From an investor’s perspective, there is no need to prepare for a Clinton Presidency as it would essentially maintain the status quo left behind by Obama. However, a Trump Presidency will see a number of policy shifts and create an investing landscape far different from the one we operate in today. From the potential threat of trade wars (which we believe is mostly rhetoric), to a rush to safe haven assets, including gold (which occurred following Brexit), this fall could be an interesting time for the markets. Today’s bear markets could boom under Trump, and vice versa. Just last month Trump announced he would spend between $800 billion to $1 trillion rebuilding infrastructure in America. That dwarfs Clinton’s proposed $250 billion infrastructure plan. Copper and oil anyone?

Unlike Obama’s infrastructure plan, which focused on renewable energy projects, Trump will be more conventional: Airports, roads, schools and perhaps a few oil pipelines.

Now Till Then

There is no need to worry about the markets declining significantly until days leading up to the election. The fix is in, and the Democrats (which includes Janet Yellen) will be sure to keep rates low and the positive headlines front and centre until November 8th. The idea of a rate hike next week at the Fed’s FOMC meeting is laughable… the Fed would never risk such a move less than two months prior to the general election when their candidate is struggling and the economy is structurally weak.

As the war of words heat up between Trump and Fed officials, if he wins, the first market shock will be the knowledge that a house cleaning is coming at the Federal Reserve, which includes a new Chairman.

 

Trump to Replace Yellen at Fed With His Pick

Trump has been sending mixed signals (standard operating procedure for him) when it comes to the Fed and how he might tackle the low interest rate conundrum.

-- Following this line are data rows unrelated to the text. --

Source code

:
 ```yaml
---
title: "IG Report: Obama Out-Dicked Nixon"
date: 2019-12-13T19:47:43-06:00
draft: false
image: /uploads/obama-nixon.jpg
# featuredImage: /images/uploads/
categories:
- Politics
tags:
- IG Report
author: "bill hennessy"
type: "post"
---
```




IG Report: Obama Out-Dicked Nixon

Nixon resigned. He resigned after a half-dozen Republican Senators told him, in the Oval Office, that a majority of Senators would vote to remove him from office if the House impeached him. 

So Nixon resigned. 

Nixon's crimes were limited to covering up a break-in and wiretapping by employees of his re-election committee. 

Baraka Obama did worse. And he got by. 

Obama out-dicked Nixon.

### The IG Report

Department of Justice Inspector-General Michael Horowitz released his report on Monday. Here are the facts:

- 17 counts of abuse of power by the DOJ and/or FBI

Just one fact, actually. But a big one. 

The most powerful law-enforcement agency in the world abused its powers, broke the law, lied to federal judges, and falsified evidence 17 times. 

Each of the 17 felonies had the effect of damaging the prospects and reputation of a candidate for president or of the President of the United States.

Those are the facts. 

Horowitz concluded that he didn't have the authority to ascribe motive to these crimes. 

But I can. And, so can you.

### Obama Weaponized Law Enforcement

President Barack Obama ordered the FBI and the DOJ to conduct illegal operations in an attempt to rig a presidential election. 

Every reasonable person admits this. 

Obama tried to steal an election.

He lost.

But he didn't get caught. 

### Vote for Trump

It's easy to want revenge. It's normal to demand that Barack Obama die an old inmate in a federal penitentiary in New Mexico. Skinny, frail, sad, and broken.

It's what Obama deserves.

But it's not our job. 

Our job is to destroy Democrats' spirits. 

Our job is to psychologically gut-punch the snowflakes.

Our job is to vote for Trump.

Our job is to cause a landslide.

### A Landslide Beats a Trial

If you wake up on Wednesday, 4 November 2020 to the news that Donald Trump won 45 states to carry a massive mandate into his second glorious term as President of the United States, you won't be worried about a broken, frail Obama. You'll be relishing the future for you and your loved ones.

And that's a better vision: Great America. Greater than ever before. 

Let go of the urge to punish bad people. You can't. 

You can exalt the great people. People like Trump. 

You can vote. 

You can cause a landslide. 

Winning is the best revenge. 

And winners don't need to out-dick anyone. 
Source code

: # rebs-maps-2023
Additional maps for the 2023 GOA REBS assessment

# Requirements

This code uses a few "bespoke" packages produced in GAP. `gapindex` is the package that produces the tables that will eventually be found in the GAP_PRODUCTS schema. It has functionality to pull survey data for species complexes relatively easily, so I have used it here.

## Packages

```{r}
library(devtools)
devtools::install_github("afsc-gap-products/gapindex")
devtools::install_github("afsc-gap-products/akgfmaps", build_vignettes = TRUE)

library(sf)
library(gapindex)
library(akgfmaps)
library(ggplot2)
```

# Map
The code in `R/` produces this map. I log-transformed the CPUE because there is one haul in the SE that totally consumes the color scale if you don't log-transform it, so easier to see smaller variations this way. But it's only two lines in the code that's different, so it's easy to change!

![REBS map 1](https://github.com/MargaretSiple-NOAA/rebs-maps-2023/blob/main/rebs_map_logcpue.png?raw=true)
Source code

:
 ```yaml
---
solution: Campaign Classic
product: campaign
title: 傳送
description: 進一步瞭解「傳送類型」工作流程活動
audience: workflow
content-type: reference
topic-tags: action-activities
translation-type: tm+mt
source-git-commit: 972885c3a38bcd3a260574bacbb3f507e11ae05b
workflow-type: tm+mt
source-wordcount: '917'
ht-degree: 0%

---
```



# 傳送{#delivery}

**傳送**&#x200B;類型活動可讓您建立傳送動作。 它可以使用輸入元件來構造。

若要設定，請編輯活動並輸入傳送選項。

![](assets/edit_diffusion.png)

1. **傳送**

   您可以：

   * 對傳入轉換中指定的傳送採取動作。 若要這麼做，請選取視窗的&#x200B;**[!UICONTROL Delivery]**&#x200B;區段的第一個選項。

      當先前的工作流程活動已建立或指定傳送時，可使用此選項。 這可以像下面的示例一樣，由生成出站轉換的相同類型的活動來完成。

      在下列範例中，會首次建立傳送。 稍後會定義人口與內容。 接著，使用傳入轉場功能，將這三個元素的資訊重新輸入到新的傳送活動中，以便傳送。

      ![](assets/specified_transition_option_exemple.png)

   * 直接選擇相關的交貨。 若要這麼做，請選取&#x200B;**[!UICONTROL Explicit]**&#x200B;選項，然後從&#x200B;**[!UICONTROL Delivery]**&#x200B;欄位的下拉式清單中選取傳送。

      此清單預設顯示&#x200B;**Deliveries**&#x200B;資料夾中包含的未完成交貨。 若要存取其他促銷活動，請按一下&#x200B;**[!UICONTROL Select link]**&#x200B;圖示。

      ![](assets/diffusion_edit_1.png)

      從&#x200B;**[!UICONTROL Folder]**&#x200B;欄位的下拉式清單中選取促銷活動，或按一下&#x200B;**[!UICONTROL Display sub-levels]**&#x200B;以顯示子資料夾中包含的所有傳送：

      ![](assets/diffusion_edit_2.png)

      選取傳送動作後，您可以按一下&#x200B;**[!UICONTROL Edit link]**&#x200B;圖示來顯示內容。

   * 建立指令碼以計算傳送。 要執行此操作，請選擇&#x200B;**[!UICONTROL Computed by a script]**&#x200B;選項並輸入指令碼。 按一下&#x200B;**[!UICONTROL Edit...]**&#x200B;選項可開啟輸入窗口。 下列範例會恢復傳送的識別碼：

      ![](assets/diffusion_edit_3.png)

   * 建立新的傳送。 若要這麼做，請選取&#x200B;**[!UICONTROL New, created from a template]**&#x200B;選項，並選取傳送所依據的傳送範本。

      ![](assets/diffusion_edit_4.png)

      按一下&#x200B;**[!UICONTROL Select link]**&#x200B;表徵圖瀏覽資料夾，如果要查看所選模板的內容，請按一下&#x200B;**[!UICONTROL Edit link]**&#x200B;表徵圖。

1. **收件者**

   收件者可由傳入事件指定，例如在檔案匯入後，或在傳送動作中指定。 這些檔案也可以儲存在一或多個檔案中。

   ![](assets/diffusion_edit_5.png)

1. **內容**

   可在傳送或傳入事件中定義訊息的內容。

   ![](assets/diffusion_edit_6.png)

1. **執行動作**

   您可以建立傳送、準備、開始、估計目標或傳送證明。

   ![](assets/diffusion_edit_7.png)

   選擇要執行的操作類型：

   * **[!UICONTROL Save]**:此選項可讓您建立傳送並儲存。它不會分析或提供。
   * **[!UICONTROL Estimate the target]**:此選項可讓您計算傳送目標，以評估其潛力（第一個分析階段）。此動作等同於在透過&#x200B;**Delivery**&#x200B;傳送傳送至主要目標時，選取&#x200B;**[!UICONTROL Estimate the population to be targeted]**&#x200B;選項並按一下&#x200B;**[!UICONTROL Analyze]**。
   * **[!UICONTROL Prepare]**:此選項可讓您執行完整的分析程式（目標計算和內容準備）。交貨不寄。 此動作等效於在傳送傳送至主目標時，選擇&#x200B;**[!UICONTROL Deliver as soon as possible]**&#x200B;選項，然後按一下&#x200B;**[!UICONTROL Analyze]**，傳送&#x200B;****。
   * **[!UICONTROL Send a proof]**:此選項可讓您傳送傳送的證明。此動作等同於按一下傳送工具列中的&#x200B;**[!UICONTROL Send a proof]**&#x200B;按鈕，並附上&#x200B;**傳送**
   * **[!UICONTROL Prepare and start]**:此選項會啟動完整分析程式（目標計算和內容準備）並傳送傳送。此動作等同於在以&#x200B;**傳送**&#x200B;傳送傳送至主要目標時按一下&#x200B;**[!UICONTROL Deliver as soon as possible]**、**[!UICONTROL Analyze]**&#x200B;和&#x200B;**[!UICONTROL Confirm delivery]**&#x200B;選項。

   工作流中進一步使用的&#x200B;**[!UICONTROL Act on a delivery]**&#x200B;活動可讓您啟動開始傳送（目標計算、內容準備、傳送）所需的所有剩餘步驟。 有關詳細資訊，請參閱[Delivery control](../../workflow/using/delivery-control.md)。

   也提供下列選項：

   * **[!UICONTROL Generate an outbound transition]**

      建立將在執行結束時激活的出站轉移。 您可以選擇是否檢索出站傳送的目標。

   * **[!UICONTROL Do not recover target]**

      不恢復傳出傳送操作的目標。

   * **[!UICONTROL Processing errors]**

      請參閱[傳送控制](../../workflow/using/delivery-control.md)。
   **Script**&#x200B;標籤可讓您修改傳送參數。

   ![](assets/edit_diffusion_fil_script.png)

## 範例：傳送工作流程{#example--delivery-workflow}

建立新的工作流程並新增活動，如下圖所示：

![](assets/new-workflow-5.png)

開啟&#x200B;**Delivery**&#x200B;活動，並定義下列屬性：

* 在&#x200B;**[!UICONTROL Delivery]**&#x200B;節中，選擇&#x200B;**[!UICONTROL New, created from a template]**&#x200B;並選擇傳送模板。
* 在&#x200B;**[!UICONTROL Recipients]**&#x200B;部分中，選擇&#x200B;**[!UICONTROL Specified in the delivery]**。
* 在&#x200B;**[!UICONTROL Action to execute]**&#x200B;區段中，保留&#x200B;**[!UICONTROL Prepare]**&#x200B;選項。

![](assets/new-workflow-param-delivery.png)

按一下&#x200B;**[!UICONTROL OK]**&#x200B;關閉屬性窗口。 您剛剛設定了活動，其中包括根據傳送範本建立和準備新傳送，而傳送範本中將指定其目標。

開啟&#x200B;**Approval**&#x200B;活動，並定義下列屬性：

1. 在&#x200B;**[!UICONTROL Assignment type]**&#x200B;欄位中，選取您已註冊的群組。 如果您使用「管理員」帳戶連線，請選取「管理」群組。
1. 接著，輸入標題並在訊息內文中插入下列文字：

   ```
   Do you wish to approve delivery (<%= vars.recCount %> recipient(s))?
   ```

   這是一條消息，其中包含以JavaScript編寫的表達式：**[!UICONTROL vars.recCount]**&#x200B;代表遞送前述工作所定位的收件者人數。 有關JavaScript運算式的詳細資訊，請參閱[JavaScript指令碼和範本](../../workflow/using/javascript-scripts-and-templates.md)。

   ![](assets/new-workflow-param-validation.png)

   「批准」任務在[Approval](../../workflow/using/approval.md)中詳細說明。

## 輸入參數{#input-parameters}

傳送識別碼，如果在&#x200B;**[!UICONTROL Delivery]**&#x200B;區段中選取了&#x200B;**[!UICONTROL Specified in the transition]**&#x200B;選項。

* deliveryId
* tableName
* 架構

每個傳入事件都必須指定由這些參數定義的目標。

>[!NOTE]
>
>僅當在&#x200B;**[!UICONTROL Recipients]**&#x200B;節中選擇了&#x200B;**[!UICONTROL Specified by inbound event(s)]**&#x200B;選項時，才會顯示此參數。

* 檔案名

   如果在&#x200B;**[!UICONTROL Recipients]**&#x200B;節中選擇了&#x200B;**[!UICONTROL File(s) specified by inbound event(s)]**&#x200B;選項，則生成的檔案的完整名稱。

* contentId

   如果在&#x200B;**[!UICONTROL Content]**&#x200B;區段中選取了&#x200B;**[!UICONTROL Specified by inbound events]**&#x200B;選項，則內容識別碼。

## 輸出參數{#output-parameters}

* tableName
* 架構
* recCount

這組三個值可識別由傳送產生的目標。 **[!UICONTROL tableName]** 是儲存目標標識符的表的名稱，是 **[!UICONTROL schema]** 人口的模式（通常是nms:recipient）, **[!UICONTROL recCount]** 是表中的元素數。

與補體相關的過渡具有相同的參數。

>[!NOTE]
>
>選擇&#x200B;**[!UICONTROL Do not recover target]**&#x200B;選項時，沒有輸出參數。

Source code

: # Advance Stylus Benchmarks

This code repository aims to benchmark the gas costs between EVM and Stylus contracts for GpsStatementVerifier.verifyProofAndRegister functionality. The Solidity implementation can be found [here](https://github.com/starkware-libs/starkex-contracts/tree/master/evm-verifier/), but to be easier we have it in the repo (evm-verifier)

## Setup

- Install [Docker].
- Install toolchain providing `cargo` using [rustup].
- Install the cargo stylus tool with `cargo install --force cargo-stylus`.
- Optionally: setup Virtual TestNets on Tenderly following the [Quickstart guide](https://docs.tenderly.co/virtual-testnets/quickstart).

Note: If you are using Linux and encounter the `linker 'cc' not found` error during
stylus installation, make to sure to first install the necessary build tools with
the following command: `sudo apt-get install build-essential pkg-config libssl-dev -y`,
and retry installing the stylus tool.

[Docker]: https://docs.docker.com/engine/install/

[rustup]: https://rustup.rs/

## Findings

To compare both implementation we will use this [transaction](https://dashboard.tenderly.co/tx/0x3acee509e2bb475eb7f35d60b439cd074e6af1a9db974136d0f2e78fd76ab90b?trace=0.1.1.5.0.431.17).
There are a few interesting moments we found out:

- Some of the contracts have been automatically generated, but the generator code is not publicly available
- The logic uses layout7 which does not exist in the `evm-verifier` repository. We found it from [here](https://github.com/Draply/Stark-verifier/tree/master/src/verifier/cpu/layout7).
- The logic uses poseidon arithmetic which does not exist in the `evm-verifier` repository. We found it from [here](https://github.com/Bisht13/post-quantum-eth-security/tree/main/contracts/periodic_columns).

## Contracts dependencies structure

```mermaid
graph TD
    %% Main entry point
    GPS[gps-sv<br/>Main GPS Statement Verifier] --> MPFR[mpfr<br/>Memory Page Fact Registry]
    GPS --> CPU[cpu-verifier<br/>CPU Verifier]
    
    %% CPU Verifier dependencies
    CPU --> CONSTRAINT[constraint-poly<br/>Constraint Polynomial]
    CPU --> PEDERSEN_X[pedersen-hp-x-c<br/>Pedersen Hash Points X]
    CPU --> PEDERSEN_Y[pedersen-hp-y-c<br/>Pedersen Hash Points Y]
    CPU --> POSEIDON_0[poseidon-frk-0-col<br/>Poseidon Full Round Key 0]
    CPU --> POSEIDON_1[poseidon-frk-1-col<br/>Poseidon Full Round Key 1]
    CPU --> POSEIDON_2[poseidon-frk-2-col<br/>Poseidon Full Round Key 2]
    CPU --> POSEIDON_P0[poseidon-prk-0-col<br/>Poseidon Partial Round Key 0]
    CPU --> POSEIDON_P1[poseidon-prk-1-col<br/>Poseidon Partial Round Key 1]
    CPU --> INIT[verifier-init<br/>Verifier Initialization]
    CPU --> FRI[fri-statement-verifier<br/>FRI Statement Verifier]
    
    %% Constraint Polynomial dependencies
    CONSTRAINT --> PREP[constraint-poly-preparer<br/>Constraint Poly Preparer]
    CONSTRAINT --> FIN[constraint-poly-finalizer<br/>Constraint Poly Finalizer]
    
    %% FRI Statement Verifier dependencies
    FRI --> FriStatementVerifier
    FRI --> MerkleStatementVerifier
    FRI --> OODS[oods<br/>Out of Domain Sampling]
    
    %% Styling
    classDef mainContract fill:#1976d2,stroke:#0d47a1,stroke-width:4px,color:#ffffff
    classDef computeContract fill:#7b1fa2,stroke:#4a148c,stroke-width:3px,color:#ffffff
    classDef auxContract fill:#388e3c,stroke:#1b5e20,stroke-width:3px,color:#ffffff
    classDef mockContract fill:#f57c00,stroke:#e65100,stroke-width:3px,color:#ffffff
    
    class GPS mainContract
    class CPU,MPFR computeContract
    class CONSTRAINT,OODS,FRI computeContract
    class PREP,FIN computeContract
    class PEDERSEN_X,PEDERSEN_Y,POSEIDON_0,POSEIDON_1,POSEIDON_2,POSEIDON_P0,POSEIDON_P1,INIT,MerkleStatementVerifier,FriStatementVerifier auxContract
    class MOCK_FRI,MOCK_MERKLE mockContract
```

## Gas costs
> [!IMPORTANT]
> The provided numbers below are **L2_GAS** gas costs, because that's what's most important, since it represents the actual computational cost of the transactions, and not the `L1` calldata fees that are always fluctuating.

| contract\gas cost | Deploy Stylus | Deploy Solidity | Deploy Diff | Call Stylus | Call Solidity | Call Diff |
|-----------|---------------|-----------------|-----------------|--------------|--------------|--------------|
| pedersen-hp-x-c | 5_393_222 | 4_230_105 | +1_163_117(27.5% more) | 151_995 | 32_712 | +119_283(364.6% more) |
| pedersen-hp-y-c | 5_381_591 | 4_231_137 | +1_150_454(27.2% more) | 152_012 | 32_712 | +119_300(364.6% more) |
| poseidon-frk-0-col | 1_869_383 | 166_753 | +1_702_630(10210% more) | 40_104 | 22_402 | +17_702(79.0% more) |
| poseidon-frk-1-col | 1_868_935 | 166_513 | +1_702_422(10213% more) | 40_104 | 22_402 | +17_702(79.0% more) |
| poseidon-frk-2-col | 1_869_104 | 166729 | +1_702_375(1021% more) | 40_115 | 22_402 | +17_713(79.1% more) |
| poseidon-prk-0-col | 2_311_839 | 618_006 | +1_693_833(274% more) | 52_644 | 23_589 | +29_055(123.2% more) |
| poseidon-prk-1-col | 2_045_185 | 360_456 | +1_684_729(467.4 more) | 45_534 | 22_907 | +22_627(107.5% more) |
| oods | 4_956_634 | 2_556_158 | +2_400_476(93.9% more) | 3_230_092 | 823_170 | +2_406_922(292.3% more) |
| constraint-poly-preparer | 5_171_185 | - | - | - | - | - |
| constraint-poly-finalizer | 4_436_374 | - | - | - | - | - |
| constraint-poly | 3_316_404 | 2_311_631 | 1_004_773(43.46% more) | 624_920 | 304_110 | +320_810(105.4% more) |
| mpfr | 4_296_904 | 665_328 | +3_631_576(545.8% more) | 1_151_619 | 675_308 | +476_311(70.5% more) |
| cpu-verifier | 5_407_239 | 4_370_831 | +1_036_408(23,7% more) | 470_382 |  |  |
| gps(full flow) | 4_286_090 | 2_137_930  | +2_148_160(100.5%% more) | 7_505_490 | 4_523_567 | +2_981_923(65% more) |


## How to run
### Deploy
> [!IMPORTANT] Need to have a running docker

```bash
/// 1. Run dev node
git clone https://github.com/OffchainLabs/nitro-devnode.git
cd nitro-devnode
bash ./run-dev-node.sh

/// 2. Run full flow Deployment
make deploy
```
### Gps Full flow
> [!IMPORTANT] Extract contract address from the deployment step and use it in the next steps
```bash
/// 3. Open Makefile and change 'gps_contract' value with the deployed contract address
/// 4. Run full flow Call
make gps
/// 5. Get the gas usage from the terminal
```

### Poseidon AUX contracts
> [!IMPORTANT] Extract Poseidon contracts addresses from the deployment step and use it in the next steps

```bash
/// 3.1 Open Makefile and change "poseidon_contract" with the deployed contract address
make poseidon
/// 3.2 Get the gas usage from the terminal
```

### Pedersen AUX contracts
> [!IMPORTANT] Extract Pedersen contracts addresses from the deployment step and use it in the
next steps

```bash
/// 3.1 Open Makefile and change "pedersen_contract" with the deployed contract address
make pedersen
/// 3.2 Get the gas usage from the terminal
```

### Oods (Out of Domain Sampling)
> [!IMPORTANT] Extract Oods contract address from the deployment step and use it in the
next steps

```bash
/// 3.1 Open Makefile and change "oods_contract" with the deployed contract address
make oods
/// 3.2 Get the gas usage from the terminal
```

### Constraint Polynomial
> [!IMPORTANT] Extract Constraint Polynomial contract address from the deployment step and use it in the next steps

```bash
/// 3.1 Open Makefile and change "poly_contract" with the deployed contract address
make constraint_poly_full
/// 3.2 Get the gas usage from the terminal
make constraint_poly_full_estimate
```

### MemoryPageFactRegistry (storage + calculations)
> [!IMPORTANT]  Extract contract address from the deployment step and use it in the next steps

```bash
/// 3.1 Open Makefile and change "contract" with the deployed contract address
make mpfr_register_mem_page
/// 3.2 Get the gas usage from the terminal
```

Additionally, he suggested he would promote a ‘Republican‘ to the role of Fed Chairman. Yellen’s term expires in January 2018, but the market would start pricing in her removal almost immediately after Trump takes office…

While the self-proclaimed ‘King of Debt’ is a big fan of low interest rates, which obviously benefit his real estate empire, he has lambasted Yellen and Obama for keeping rates low to artificially prop up the economy and stock market.

In a statement to the Wall Street Journal in September, Mr. Trump said,

“They’re keeping the rates down so that everything else doesn’t go down. We have a very false economy.”

He continued,

“At some point the rates are going to have to change. The only thing that is strong is the artificial stock market.”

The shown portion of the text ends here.